15 Recommendations to Improve Website Analytics – Part 3

By on March 16

Welcome back to our third installment of 15 Recommendations to Improve Your Web Analytics. In the last two weeks, we laid out our first six recommendations, and this week we continue on with suggestions seven through nine. If you missed the last two posts, check them out part 1 here and part 2 here. By now you should be ready to begin tagging. Here are customized tagging options and plug-ins.
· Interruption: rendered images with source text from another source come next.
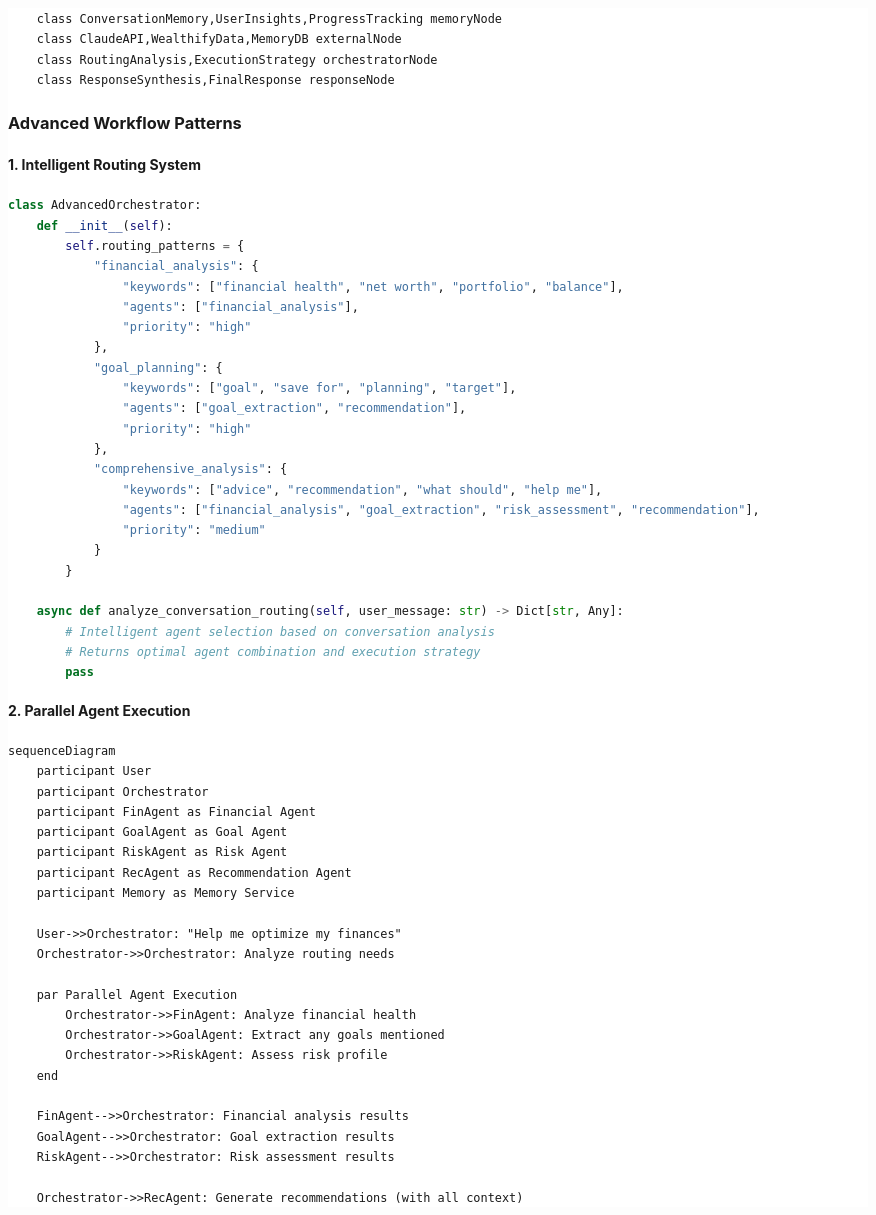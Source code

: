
 ```mermaid
    class ConversationMemory,UserInsights,ProgressTracking memoryNode
    class ClaudeAPI,WealthifyData,MemoryDB externalNode
    class RoutingAnalysis,ExecutionStrategy orchestratorNode
    class ResponseSynthesis,FinalResponse responseNode
```

### Advanced Workflow Patterns

#### 1. **Intelligent Routing System**

```python
class AdvancedOrchestrator:
    def __init__(self):
        self.routing_patterns = {
            "financial_analysis": {
                "keywords": ["financial health", "net worth", "portfolio", "balance"],
                "agents": ["financial_analysis"],
                "priority": "high"
            },
            "goal_planning": {
                "keywords": ["goal", "save for", "planning", "target"],
                "agents": ["goal_extraction", "recommendation"],
                "priority": "high"
            },
            "comprehensive_analysis": {
                "keywords": ["advice", "recommendation", "what should", "help me"],
                "agents": ["financial_analysis", "goal_extraction", "risk_assessment", "recommendation"],
                "priority": "medium"
            }
        }
    
    async def analyze_conversation_routing(self, user_message: str) -> Dict[str, Any]:
        # Intelligent agent selection based on conversation analysis
        # Returns optimal agent combination and execution strategy
        pass
```

#### 2. **Parallel Agent Execution**

```mermaid
sequenceDiagram
    participant User
    participant Orchestrator
    participant FinAgent as Financial Agent
    participant GoalAgent as Goal Agent
    participant RiskAgent as Risk Agent
    participant RecAgent as Recommendation Agent
    participant Memory as Memory Service
    
    User->>Orchestrator: "Help me optimize my finances"
    Orchestrator->>Orchestrator: Analyze routing needs
    
    par Parallel Agent Execution
        Orchestrator->>FinAgent: Analyze financial health
        Orchestrator->>GoalAgent: Extract any goals mentioned
        Orchestrator->>RiskAgent: Assess risk profile
    end
    
    FinAgent-->>Orchestrator: Financial analysis results
    GoalAgent-->>Orchestrator: Goal extraction results
    RiskAgent-->>Orchestrator: Risk assessment results
    
    Orchestrator->>RecAgent: Generate recommendations (with all context)
```
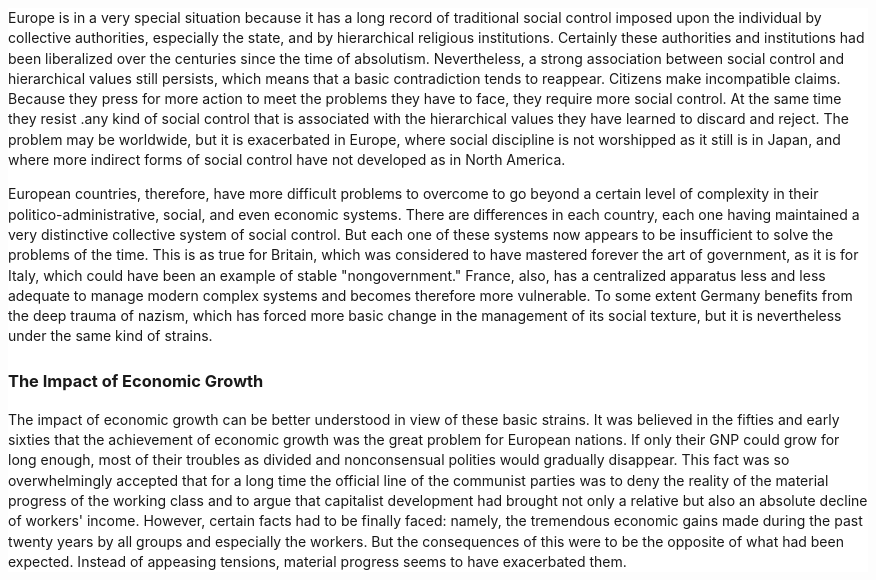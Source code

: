 Europe is in a very special situation because it has a long
record of traditional social control imposed upon the
individual by collective authorities, especially the state, and
by hierarchical religious institutions. Certainly these
authorities and institutions had been liberalized over the
centuries since the time of absolutism. Nevertheless, a strong
association between social control and hierarchical values still
persists, which means that a basic contradiction tends to
reappear. Citizens make incompatible claims. Because they
press for more action to meet the problems they have to face,
they require more social control. At the same time they resist
.any kind of social control that is associated with the hierarchical
values they have learned to discard and reject. The
problem may be worldwide, but it is exacerbated in Europe,
where social discipline is not worshipped as it still is in Japan,
and where more indirect forms of social control have not
developed as in North America.

European countries, therefore, have more difficult
problems to overcome to go beyond a certain level of
complexity in their politico-administrative, social, and even
economic systems. There are differences in each country,
each one having maintained a very distinctive collective
system of social control. But each one of these systems now
appears to be insufficient to solve the problems of the time.
This is as true for Britain, which was considered to have
mastered forever the art of government, as it is for Italy,
which could have been an example of stable "nongovernment."
France, also, has a centralized apparatus less and less
adequate to manage modern complex systems and becomes
therefore more vulnerable. To some extent Germany benefits
from the deep trauma of nazism, which has forced more basic
change in the management of its social texture, but it is
nevertheless under the same kind of strains.

### The Impact of Economic Growth

The impact of economic growth can be better understood
in view of these basic strains. It was believed in the fifties and
early sixties that the achievement of economic growth was
the great problem for European nations. If only their GNP
could grow for long enough, most of their troubles as divided
and nonconsensual polities would gradually disappear. This
fact was so overwhelmingly accepted that for a long time the
official line of the communist parties was to deny the reality
of the material progress of the working class and to argue
that capitalist development had brought not only a relative
but also an absolute decline of workers' income. However,
certain facts had to be finally faced: namely, the tremendous
economic gains made during the past twenty years by all
groups and especially the workers. But the consequences of
this were to be the opposite of what had been expected.
Instead of appeasing tensions, material progress seems to have
exacerbated them.
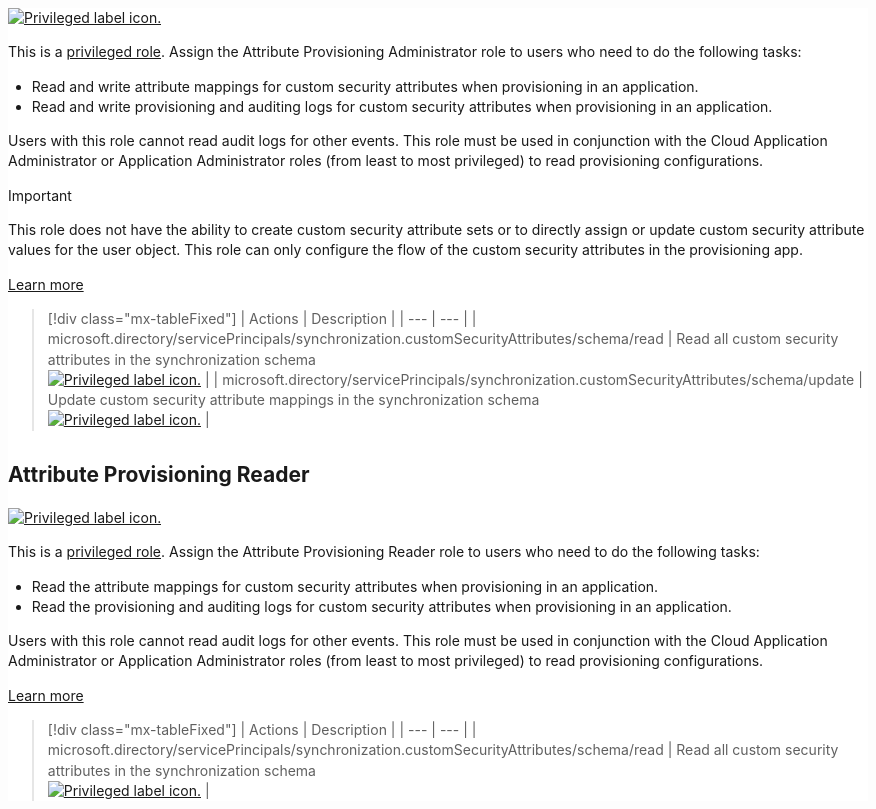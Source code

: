 [![Privileged label icon.](./media/permissions-reference/privileged-label.png)](privileged-roles-permissions.md)

This is a [privileged role](privileged-roles-permissions.md). Assign the Attribute Provisioning Administrator role to users who need to do the following tasks:

- Read and write attribute mappings for custom security attributes when provisioning in an application.
- Read and write provisioning and auditing logs for custom security attributes when provisioning in an application.

Users with this role cannot read audit logs for other events. This role must be used in conjunction with the Cloud Application Administrator or Application Administrator roles (from least to most privileged) to read provisioning configurations.

> [!IMPORTANT]
> This role does not have the ability to create custom security attribute sets or to directly assign or update custom security attribute values for the user object. This role can only configure the flow of the custom security attributes in the provisioning app.

[Learn more](../app-provisioning/provision-custom-security-attributes.md)

> [!div class="mx-tableFixed"]
> | Actions | Description |
> | --- | --- |
> | microsoft.directory/servicePrincipals/synchronization.customSecurityAttributes/schema/read | Read all custom security attributes in the synchronization schema<br/>[![Privileged label icon.](./media/permissions-reference/privileged-label.png)](privileged-roles-permissions.md) |
> | microsoft.directory/servicePrincipals/synchronization.customSecurityAttributes/schema/update | Update custom security attribute mappings in the synchronization schema<br/>[![Privileged label icon.](./media/permissions-reference/privileged-label.png)](privileged-roles-permissions.md) |

## Attribute Provisioning Reader

[![Privileged label icon.](./media/permissions-reference/privileged-label.png)](privileged-roles-permissions.md)

This is a [privileged role](privileged-roles-permissions.md). Assign the Attribute Provisioning Reader role to users who need to do the following tasks:

- Read the attribute mappings for custom security attributes when provisioning in an application.
- Read the provisioning and auditing logs for custom security attributes when provisioning in an application.

Users with this role cannot read audit logs for other events. This role must be used in conjunction with the Cloud Application Administrator or Application Administrator roles (from least to most privileged) to read provisioning configurations.

[Learn more](../app-provisioning/provision-custom-security-attributes.md)

> [!div class="mx-tableFixed"]
> | Actions | Description |
> | --- | --- |
> | microsoft.directory/servicePrincipals/synchronization.customSecurityAttributes/schema/read | Read all custom security attributes in the synchronization schema<br/>[![Privileged label icon.](./media/permissions-reference/privileged-label.png)](privileged-roles-permissions.md) |
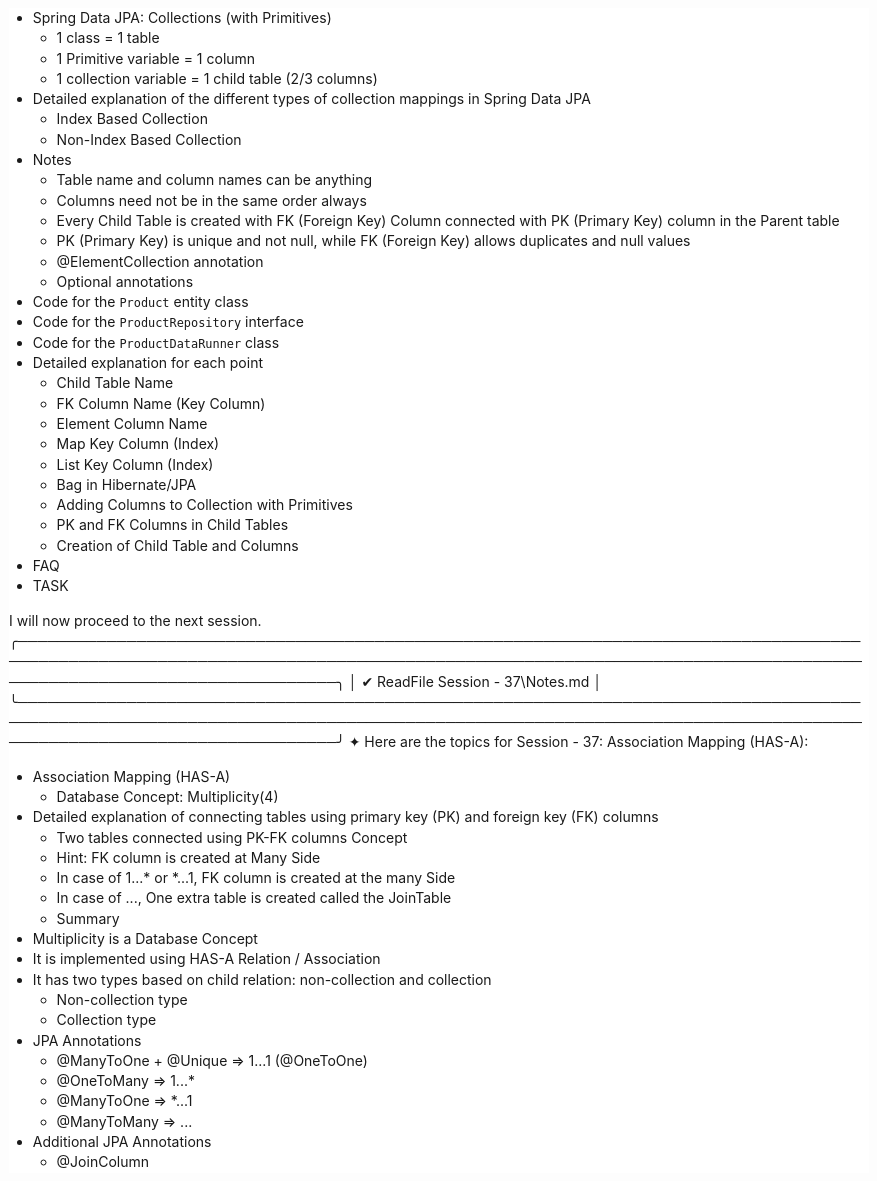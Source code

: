 
* Spring Data JPA: Collections (with Primitives)
    * 1 class = 1 table
    * 1 Primitive variable = 1 column
    * 1 collection variable = 1 child table (2/3 columns)
* Detailed explanation of the different types of collection mappings in Spring Data JPA
    * Index Based Collection
    * Non-Index Based Collection
* Notes
    * Table name and column names can be anything
    * Columns need not be in the same order always
    * Every Child Table is created with FK (Foreign Key) Column connected with PK (Primary Key) column in the Parent table
    * PK (Primary Key) is unique and not null, while FK (Foreign Key) allows duplicates and null values
    * @ElementCollection annotation
    * Optional annotations
* Code for the `Product` entity class
* Code for the `ProductRepository` interface
* Code for the `ProductDataRunner` class
* Detailed explanation for each point
    * Child Table Name
    * FK Column Name (Key Column)
    * Element Column Name
    * Map Key Column (Index)
    * List Key Column (Index)
    * Bag in Hibernate/JPA
    * Adding Columns to Collection with Primitives
    * PK and FK Columns in Child Tables
    * Creation of Child Table and Columns
* FAQ
* TASK


I will now proceed to the next session.
╭────────────────────────────────────────────────────────────────────────────────────────────────────────────────────────────────────────────────────────────────────────────────────────────────────────────╮
│ ✔  ReadFile Session - 37\Notes.md                                                                                                                                                                          │
╰────────────────────────────────────────────────────────────────────────────────────────────────────────────────────────────────────────────────────────────────────────────────────────────────────────────╯
✦ Here are the topics for Session - 37: Association Mapping (HAS-A):


* Association Mapping (HAS-A)
    * Database Concept: Multiplicity(4)
* Detailed explanation of connecting tables using primary key (PK) and foreign key (FK) columns
    * Two tables connected using PK-FK columns Concept
    * Hint: FK column is created at Many Side
    * In case of 1...* or *...1, FK column is created at the many Side
    * In case of ..., One extra table is created called the JoinTable
    * Summary
* Multiplicity is a Database Concept
* It is implemented using HAS-A Relation / Association
* It has two types based on child relation: non-collection and collection
    * Non-collection type
    * Collection type
* JPA Annotations
    * @ManyToOne + @Unique => 1...1 (@OneToOne)
    * @OneToMany => 1...*
    * @ManyToOne => *...1
    * @ManyToMany => ...
* Additional JPA Annotations
    * @JoinColumn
Web Tagging Best Practices

7.  Use Custom Events and A/B Testing:
Web analytics solutions are powerful tools to help measure the success of your website. If you have been following this article, then you probably already know that. But we would be remiss not to mention how many customization options are available in order to gain more insights on your website. While it may take some time to set up custom events and get the hang measuring them, the effort will pay dividends. Also, using A/B testing capabilities that are available on most analytics platforms will allow you to make more informed decisions about site enhancements as you continue to measure your website and optimize performance.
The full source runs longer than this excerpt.